If Only It Were Simple

Fatigue is one of the most common and most bothersome symptoms experienced by cancer patients, with chemotherapy-induced anemia one of the major causes. Erythropoietic therapy corrects anemia, and because improved quality of life1 and functional status2 have been shown as a result of improved hemoglobin levels, treatment with these stimulating agents is warranted. In reality, however, biologic systems are not that simple. If the effect of erythropoietin and darbopoietin was solely limited to raising hemoglobin levels, current clinical trials would have answered most of the searing questions and unqualified recommendations for usage could be made with a comfortable degree of certitude. However, the biologic end-point of raising hemoglobin to 12 to 14 g/dL has other impacts on vascular and hematologic systems, with possible rheologic consequences leading to an increased risk of thrombovascular events. Of concern is the possibility that raising hemoglobin levels adversely affects survival.

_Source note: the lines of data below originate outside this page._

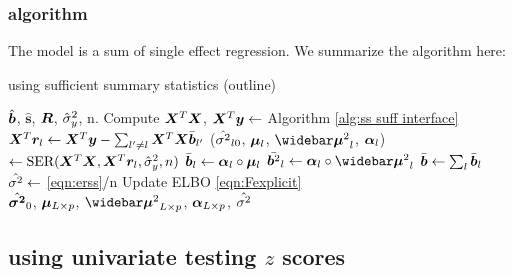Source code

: \subsubsection{\susie algorithm}
The \susie model is a sum of single effect regression. We summarize the algorithm here:
\begin{algorithm}[H] 
\caption{\susie using sufficient summary statistics (outline)} \label{alg:susiealg}
\begin{algorithmic}[1]
\Require $\hat{\bm b}$, $\hat{\bm{s}}$, $\bm R$, $\hat{\sigma}_y^2$, n.
\State Compute $\bm X^T \bm X$, $\bm X^{T}\bm y \gets $ Algorithm \ref{alg:ss suff interface} 
\Repeat
{}
	\State $\bm X^{T}\bm r_l \gets \bm X^{T}\bm y - \sum_{l'\neq l} \bm X^{T}\bm X \bar{\bm b}_{l'}$ 
    \State ($\hat{\sigma^2}_{l0}$, $\bm \mu_l$, $\emusq_l$, $\bm \alpha_l$) $\gets \text{SER}(\bm X^T\bm X, \bm X^T\bm r_l,\hat{\sigma}_y^2, n)$ 
    \State $\bar{\bm b}_l \gets \bm \alpha_l \circ \bm \mu_l$ 
    \State $\bar{\vb^2}_l \gets \valpha_l \circ \emusq_l$ 
\EndFor
\State $\bar{\bm b} \gets \sum_l \bar{\bm b}_l$
\State $\hat{\sigma^2} \gets$ \eqref{eqn:erss}/n
\State Update ELBO \eqref{eqn:Fexplicit}
 \\
\Return $\hat{\bm {\sigma^2}}_0$, $\bm \mu_{L\times p}$, $\emusq_{L\times p}$, $\bm \alpha_{L\times p}$, $\hat{\sigma^2}$
\end{algorithmic}
\end{algorithm}

\subsection{\susie using univariate testing $z$ scores} \label{sec:summary z}
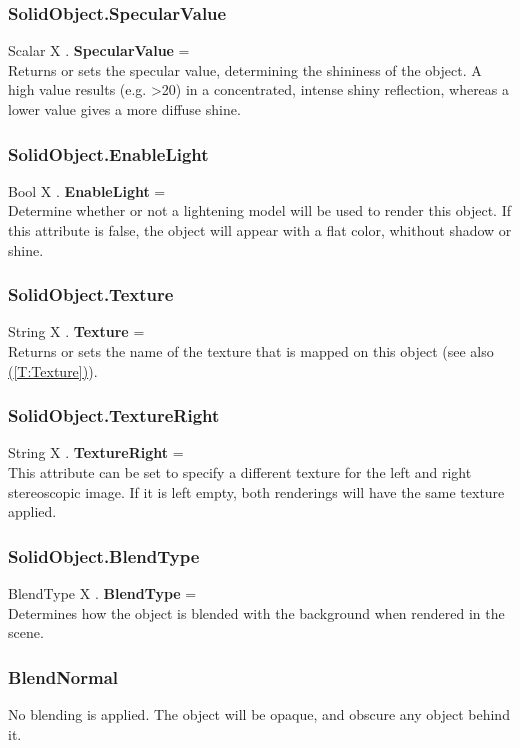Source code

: \documentclass[10pt]{book}
\newcommand{\linkitem}[1]{\hyperref[#1]{\nameref{#1} (\ref{#1})}}
\begin{document}
\subsubsection{SolidObject.SpecularValue \label{F:SolidObject:SpecularValue}}
Scalar X . \textbf{SpecularValue} = \\
Returns or sets the specular value, determining the shininess of the object. A high value results (e.g. >20) in a concentrated, intense shiny reflection, whereas a lower value gives a more diffuse shine.

\subsubsection{SolidObject.EnableLight \label{F:SolidObject:EnableLight}}
Bool X . \textbf{EnableLight} = \\
Determine whether or not a lightening model will be used to render this object. If this attribute is false, the object will appear with a flat color, whithout shadow or shine.

\subsubsection{SolidObject.Texture \label{F:SolidObject:Texture}}
String X . \textbf{Texture} = \\
Returns or sets the name of the texture that is mapped on this object (see also \linkitem{T:Texture}).

\subsubsection{SolidObject.TextureRight \label{F:SolidObject:TextureRight}}
String X . \textbf{TextureRight} = \\
This attribute can be set to specify a different texture for the left and right stereoscopic image. If it is left empty, both renderings will have the same texture applied.

\subsubsection{SolidObject.BlendType \label{F:SolidObject:BlendType}}
BlendType X . \textbf{BlendType} = \\
Determines how the object is blended with the background when rendered in the scene.

\subsubsection{BlendNormal \label{T:BlendType|BlendNormal}}
No blending is applied. The object will be opaque, and obscure any object behind it.
\end{document}
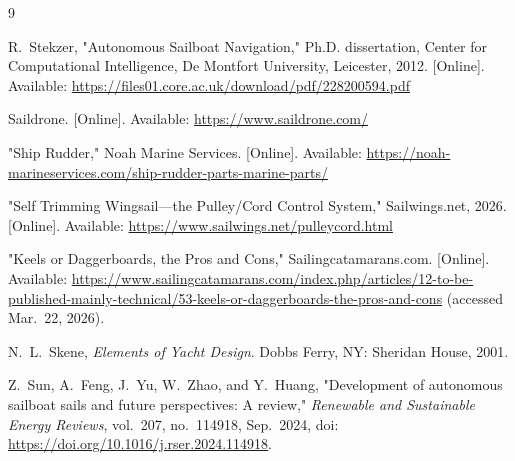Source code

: \begin{thebibliography}{9}

R.~Stekzer, "Autonomous Sailboat Navigation," Ph.D. dissertation, Center for Computational Intelligence, De Montfort University, Leicester, 2012. [Online]. Available: \url{https://files01.core.ac.uk/download/pdf/228200594.pdf}

Saildrone. [Online]. Available: \url{https://www.saildrone.com/}

"Ship Rudder," Noah Marine Services. [Online]. Available: \url{https://noah-marineservices.com/ship-rudder-parts-marine-parts/}

"Self Trimming Wingsail---the Pulley/Cord Control System," Sailwings.net, 2026. [Online]. Available: \url{https://www.sailwings.net/pulleycord.html}

"Keels or Daggerboards, the Pros and Cons," Sailingcatamarans.com. [Online]. Available: \url{https://www.sailingcatamarans.com/index.php/articles/12-to-be-published-mainly-technical/53-keels-or-daggerboards-the-pros-and-cons} (accessed Mar.~22, 2026).

N.~L.~Skene, \emph{Elements of Yacht Design}. Dobbs Ferry, NY: Sheridan House, 2001.

Z.~Sun, A.~Feng, J.~Yu, W.~Zhao, and Y.~Huang, "Development of autonomous sailboat sails and future perspectives: A review," \emph{Renewable and Sustainable Energy Reviews}, vol.~207, no.~114918, Sep.~2024, doi: \url{https://doi.org/10.1016/j.rser.2024.114918}.

\end{thebibliography}
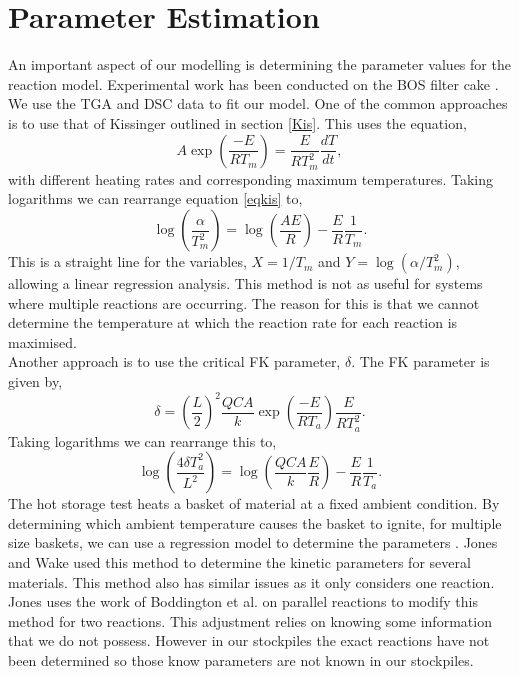 
\section{Parameter Estimation}
An important aspect of our modelling is determining the parameter values for the reaction model. Experimental work has been conducted on the BOS filter cake \cite{Ray19,ray20}. We use the TGA and DSC data to fit our model. One of the common approaches is to use that of Kissinger \cite{kissinger56} outlined in section \ref{Kis}. This uses the equation,
\begin{equation}
A\exp\left(\frac{-E}{RT_m}\right)=\frac{E}{RT_m^2}\frac{dT}{dt}, \label{eqkis}
\end{equation}
with different heating rates and corresponding maximum temperatures. Taking logarithms we can rearrange equation \ref{eqkis} to,
\begin{equation}
\log\left(\frac{\alpha}{T_m^2}\right)=\log\left(\frac{AE}{R}\right)-\frac{E}{R}\frac{1}{T_m}.
\end{equation}
This is a straight line for the variables, $X=1/T_m$ and $Y=\log\left(\alpha/{T_m^2}\right)$, allowing a linear regression analysis. This method is not as useful for systems where multiple reactions are occurring. The reason for this is that we cannot determine the temperature at which the reaction rate for each reaction is maximised.\\
Another approach is to use the critical FK parameter, $\delta$. The FK parameter is given by,
\begin{equation}
\delta=\left(\frac{L}{2}\right)^2\frac{QCA}{k}\exp\left(\frac{-E}{RT_a}\right)\frac{E}{RT_a^2}.
\end{equation} 
Taking logarithms we can rearrange this to,
\begin{equation}
\log\left(\frac{4 \delta T_a^2}{L^2}\right)=\log\left(\frac{QCA}{k} \frac{E}{R}\right)-\frac{E}{R}\frac{1}{T_a}. 
\end{equation}
The hot storage test heats a basket of material at a fixed ambient condition. By determining which ambient temperature causes the basket to ignite, for multiple size baskets, we can use a regression model to determine the parameters \cite{gray84}. Jones and Wake \cite{jones90} used this method to determine the kinetic parameters for several materials. This method also has similar issues as it only considers one reaction. Jones \cite{jones92} uses the work of Boddington et al. \cite{bodd84} on parallel reactions to modify this method for two reactions. This adjustment relies on knowing some information that we do not possess. However in our stockpiles the exact reactions have not been determined so those know parameters are not known in our stockpiles.\\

A decrease in survival for erythropoietin-treated patients was noted in 2 randomized trials: one in head and neck cancer and one in metastatic breast cancer.3 In both of these trials, the incidence of serious thrombotic events was greater in the treatment arms. Probably, one of the few certainties in medicine is that one trial can never answer all the questions. Even more basically, the perfect trial design—one that does not lead to post-hoc alternative interpretation or raise further questions—probably cannot be achieved. Human biology is complex and the factors that must be considered are myriad. Leyland Jones et al.3 discussed the possibility that raising hemoglobin...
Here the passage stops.